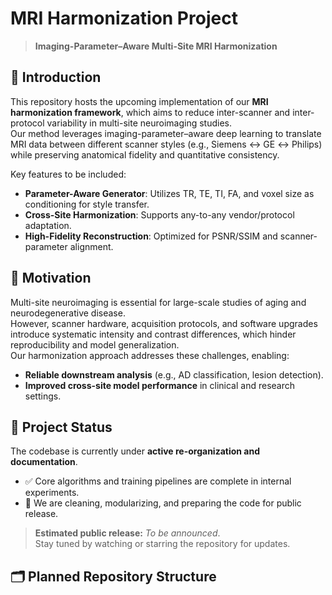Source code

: # MRI Harmonization Project
> **Imaging-Parameter–Aware Multi-Site MRI Harmonization**

## 📖 Introduction
This repository hosts the upcoming implementation of our **MRI harmonization framework**, which aims to reduce inter-scanner and inter-protocol variability in multi-site neuroimaging studies.  
Our method leverages imaging-parameter–aware deep learning to translate MRI data between different scanner styles (e.g., Siemens ↔ GE ↔ Philips) while preserving anatomical fidelity and quantitative consistency.

Key features to be included:
- **Parameter-Aware Generator**: Utilizes TR, TE, TI, FA, and voxel size as conditioning for style transfer.  
- **Cross-Site Harmonization**: Supports any-to-any vendor/protocol adaptation.  
- **High-Fidelity Reconstruction**: Optimized for PSNR/SSIM and scanner-parameter alignment.

## 🧠 Motivation
Multi-site neuroimaging is essential for large-scale studies of aging and neurodegenerative disease.  
However, scanner hardware, acquisition protocols, and software upgrades introduce systematic intensity and contrast differences, which hinder reproducibility and model generalization.  
Our harmonization approach addresses these challenges, enabling:
- **Reliable downstream analysis** (e.g., AD classification, lesion detection).  
- **Improved cross-site model performance** in clinical and research settings.

## 🚧 Project Status
The codebase is currently under **active re-organization and documentation**.  
- ✅ Core algorithms and training pipelines are complete in internal experiments.  
- 📝 We are cleaning, modularizing, and preparing the code for public release.  

> **Estimated public release:** _To be announced_.  
Stay tuned by watching or starring the repository for updates.

## 🗂️ Planned Repository Structure
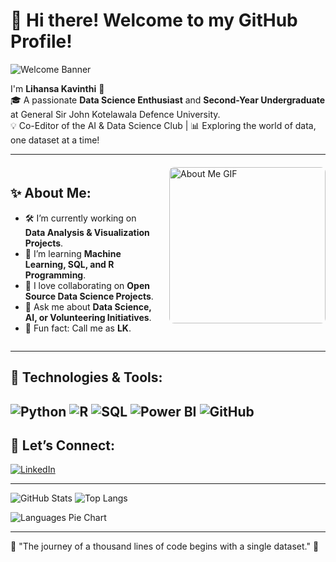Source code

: # 👋 Hi there! Welcome to my GitHub Profile!  
![Welcome Banner](https://your-image-link-here.com/banner-image)


I'm **Lihansa Kavinthi** 🌟  
🎓 A passionate **Data Science Enthusiast** and **Second-Year Undergraduate** at General Sir John Kotelawala Defence University.  
💡 Co-Editor of the AI & Data Science Club | 📊 Exploring the world of data, one dataset at a time!

---

<div style="display: flex; align-items: flex-start; margin-top: 20px;">
  <!-- About Me Section -->
  <div style="flex: 1; margin-right: 20px;">
    <h2>✨ About Me:</h2>
    <ul>
      <li>🛠️ I’m currently working on <strong>Data Analysis & Visualization Projects</strong>.</li>
      <li>🌱 I’m learning <strong>Machine Learning, SQL, and R Programming</strong>.</li>
      <li>🤝 I love collaborating on <strong>Open Source Data Science Projects</strong>.</li>
      <li>💬 Ask me about <strong>Data Science, AI, or Volunteering Initiatives</strong>.</li>
      <li>🍁 Fun fact: Call me as <strong>LK</strong>.</li>
    </ul>
  </div>

  <!-- GIF Section -->
  <div style="flex-shrink: 0;">
    <img src="https://media1.giphy.com/media/v1.Y2lkPTc5MGI3NjExMjVqem54dWt1cTEwdWR0ZnUzbmwwM2I3bTl6azN0OHBmeDV6bHVobyZlcD12MV9pbnRlcm5hbF9naWZfYnlfaWQmY3Q9Zw/L1R1tvI9svkIWwpVYr/giphy.gif" alt="About Me GIF" style="width: 250px; height: auto; border-radius: 8px;" />
  </div>
</div>


---

## 🚀 Technologies & Tools:
![Python](https://img.shields.io/badge/Python-%233776AB.svg?style=for-the-badge&logo=python&logoColor=white)
![R](https://img.shields.io/badge/R-%23276DC3.svg?style=for-the-badge&logo=r&logoColor=white)
![SQL](https://img.shields.io/badge/SQL-%23CC2927.svg?style=for-the-badge&logo=microsoftsqlserver&logoColor=white)
![Power BI](https://img.shields.io/badge/PowerBI-%23F2C811.svg?style=for-the-badge&logo=powerbi&logoColor=black)
![GitHub](https://img.shields.io/badge/GitHub-%23181717.svg?style=for-the-badge&logo=github&logoColor=white)
---

## 🌟 Let’s Connect:
[![LinkedIn](https://img.shields.io/badge/LinkedIn-%230077B5.svg?style=for-the-badge&logo=linkedin&logoColor=white)](https://www.linkedin.com/in/lihansa-kavinthi-2932282b8/)


---

![GitHub Stats](https://github-readme-stats.vercel.app/api?username=Lihansa-Kavinthi&show_icons=true&theme=radical)
![Top Langs](https://github-readme-stats.vercel.app/api/top-langs/?username=Lihansa-Kavinthi&layout=compact&theme=radical)

![Languages Pie Chart](https://raw.githubusercontent.com/username/username/main/languages_pie_chart.svg)

---

🌱 "The journey of a thousand lines of code begins with a single dataset." 🌱
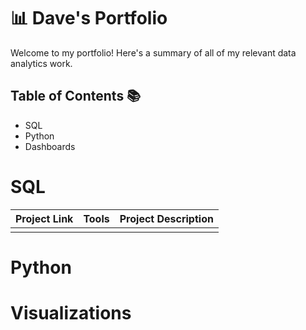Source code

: # 📊 Dave's Portfolio

Welcome to my portfolio! Here's a summary of all of my relevant data analytics work.

## Table of Contents 📚

- SQL
- Python
- Dashboards

# SQL
| Project Link | Tools | Project Description |
| ------------ | ----- | ------------------- |
|              |       |                     |

# Python

# Visualizations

- Your instructions
Copy every line of the listing above exactly. Leave each picture out.

- Completed exercise
Source code

: # MRI Harmonization Project
> **Imaging-Parameter–Aware Multi-Site MRI Harmonization**

## 📖 Introduction
This repository hosts the upcoming implementation of our **MRI harmonization framework**, which aims to reduce inter-scanner and inter-protocol variability in multi-site neuroimaging studies.  
Our method leverages imaging-parameter–aware deep learning to translate MRI data between different scanner styles (e.g., Siemens ↔ GE ↔ Philips) while preserving anatomical fidelity and quantitative consistency.

Key features to be included:
- **Parameter-Aware Generator**: Utilizes TR, TE, TI, FA, and voxel size as conditioning for style transfer.  
- **Cross-Site Harmonization**: Supports any-to-any vendor/protocol adaptation.  
- **High-Fidelity Reconstruction**: Optimized for PSNR/SSIM and scanner-parameter alignment.

## 🧠 Motivation
Multi-site neuroimaging is essential for large-scale studies of aging and neurodegenerative disease.  
However, scanner hardware, acquisition protocols, and software upgrades introduce systematic intensity and contrast differences, which hinder reproducibility and model generalization.  
Our harmonization approach addresses these challenges, enabling:
- **Reliable downstream analysis** (e.g., AD classification, lesion detection).  
- **Improved cross-site model performance** in clinical and research settings.

## 🚧 Project Status
The codebase is currently under **active re-organization and documentation**.  
- ✅ Core algorithms and training pipelines are complete in internal experiments.  
- 📝 We are cleaning, modularizing, and preparing the code for public release.  

> **Estimated public release:** _To be announced_.  
Stay tuned by watching or starring the repository for updates.

## 🗂️ Planned Repository Structure
Source code

: # 👋 Hi there! Welcome to my GitHub Profile!  
![Welcome Banner](https://your-image-link-here.com/banner-image)


I'm **Lihansa Kavinthi** 🌟  
🎓 A passionate **Data Science Enthusiast** and **Second-Year Undergraduate** at General Sir John Kotelawala Defence University.  
💡 Co-Editor of the AI & Data Science Club | 📊 Exploring the world of data, one dataset at a time!

---

<div style="display: flex; align-items: flex-start; margin-top: 20px;">
  <!-- About Me Section -->
  <div style="flex: 1; margin-right: 20px;">
    <h2>✨ About Me:</h2>
    <ul>
      <li>🛠️ I’m currently working on <strong>Data Analysis & Visualization Projects</strong>.</li>
      <li>🌱 I’m learning <strong>Machine Learning, SQL, and R Programming</strong>.</li>
      <li>🤝 I love collaborating on <strong>Open Source Data Science Projects</strong>.</li>
      <li>💬 Ask me about <strong>Data Science, AI, or Volunteering Initiatives</strong>.</li>
      <li>🍁 Fun fact: Call me as <strong>LK</strong>.</li>
    </ul>
  </div>

  <!-- GIF Section -->
  <div style="flex-shrink: 0;">
    <img src="https://media1.giphy.com/media/v1.Y2lkPTc5MGI3NjExMjVqem54dWt1cTEwdWR0ZnUzbmwwM2I3bTl6azN0OHBmeDV6bHVobyZlcD12MV9pbnRlcm5hbF9naWZfYnlfaWQmY3Q9Zw/L1R1tvI9svkIWwpVYr/giphy.gif" alt="About Me GIF" style="width: 250px; height: auto; border-radius: 8px;" />
  </div>
</div>


---

## 🚀 Technologies & Tools:
![Python](https://img.shields.io/badge/Python-%233776AB.svg?style=for-the-badge&logo=python&logoColor=white)
![R](https://img.shields.io/badge/R-%23276DC3.svg?style=for-the-badge&logo=r&logoColor=white)
![SQL](https://img.shields.io/badge/SQL-%23CC2927.svg?style=for-the-badge&logo=microsoftsqlserver&logoColor=white)
![Power BI](https://img.shields.io/badge/PowerBI-%23F2C811.svg?style=for-the-badge&logo=powerbi&logoColor=black)
![GitHub](https://img.shields.io/badge/GitHub-%23181717.svg?style=for-the-badge&logo=github&logoColor=white)
---

## 🌟 Let’s Connect:
[![LinkedIn](https://img.shields.io/badge/LinkedIn-%230077B5.svg?style=for-the-badge&logo=linkedin&logoColor=white)](https://www.linkedin.com/in/lihansa-kavinthi-2932282b8/)


---

![GitHub Stats](https://github-readme-stats.vercel.app/api?username=Lihansa-Kavinthi&show_icons=true&theme=radical)
![Top Langs](https://github-readme-stats.vercel.app/api/top-langs/?username=Lihansa-Kavinthi&layout=compact&theme=radical)

![Languages Pie Chart](https://raw.githubusercontent.com/username/username/main/languages_pie_chart.svg)

---

🌱 "The journey of a thousand lines of code begins with a single dataset." 🌱
Source code

: # 📊 Dave's Portfolio

Welcome to my portfolio! Here's a summary of all of my relevant data analytics work.

## Table of Contents 📚

- SQL
- Python
- Dashboards

# SQL
| Project Link | Tools | Project Description |
| ------------ | ----- | ------------------- |
|              |       |                     |

# Python

# Visualizations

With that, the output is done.